Гипотеза подавления оказывается не только теоретической, но и экономической и социальной.
Она подтверждается как очевидным фактом запрещения сексуальности, так и самим функционированием власти как запрета. Отсюда возражения Фуко имеют комплексный характер.
Он высказывает сомнения и в исторической очевидности подавления секса, и в том, что сущность власти сводится к подавлению.
Наконец, он высказывает предположение о том, что сам критический дискурс и манифестация сексуального наслажения сегодня выступают как новые стратегии власти.
Панорама европейских дискурсов о сексуальном не подтверждает гипотезу подавления.

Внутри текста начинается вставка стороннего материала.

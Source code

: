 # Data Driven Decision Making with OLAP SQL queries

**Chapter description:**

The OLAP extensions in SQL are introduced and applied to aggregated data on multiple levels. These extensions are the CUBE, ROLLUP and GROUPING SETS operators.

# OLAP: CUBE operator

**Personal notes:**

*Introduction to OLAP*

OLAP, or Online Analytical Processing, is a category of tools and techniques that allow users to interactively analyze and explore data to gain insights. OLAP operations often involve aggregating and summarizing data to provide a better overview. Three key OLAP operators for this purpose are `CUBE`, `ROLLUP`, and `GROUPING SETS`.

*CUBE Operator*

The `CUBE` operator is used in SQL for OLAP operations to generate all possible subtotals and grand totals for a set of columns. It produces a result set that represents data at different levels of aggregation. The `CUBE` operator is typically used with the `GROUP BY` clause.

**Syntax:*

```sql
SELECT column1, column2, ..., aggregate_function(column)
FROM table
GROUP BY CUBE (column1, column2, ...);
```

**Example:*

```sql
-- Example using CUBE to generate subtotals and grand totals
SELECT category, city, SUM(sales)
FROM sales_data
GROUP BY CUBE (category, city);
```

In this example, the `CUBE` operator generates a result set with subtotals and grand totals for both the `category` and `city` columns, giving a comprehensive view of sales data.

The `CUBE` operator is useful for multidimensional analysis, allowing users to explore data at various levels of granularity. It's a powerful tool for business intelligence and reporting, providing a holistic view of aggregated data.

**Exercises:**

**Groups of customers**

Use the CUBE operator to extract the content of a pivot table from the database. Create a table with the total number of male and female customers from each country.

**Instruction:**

Поэтому Фуко выдвигает свою идею: «Общество, которое складывается в XVIII веке, — как его ни называть: буржуазным, капиталистическим или индустриальным, — не только не противопоставило сексу фундаментальный отказ его признавать, но, напротив, пустило в ход целый арсенал инструментов, чтобы производить о нем истинные дискурсы. Оно не только много говорило о сексе и принуждало к этому каждого, но предприняло попытку сформулировать о нем регулярную истину. Как если бы оно подозревало в сексе некую фундаментальную тайну.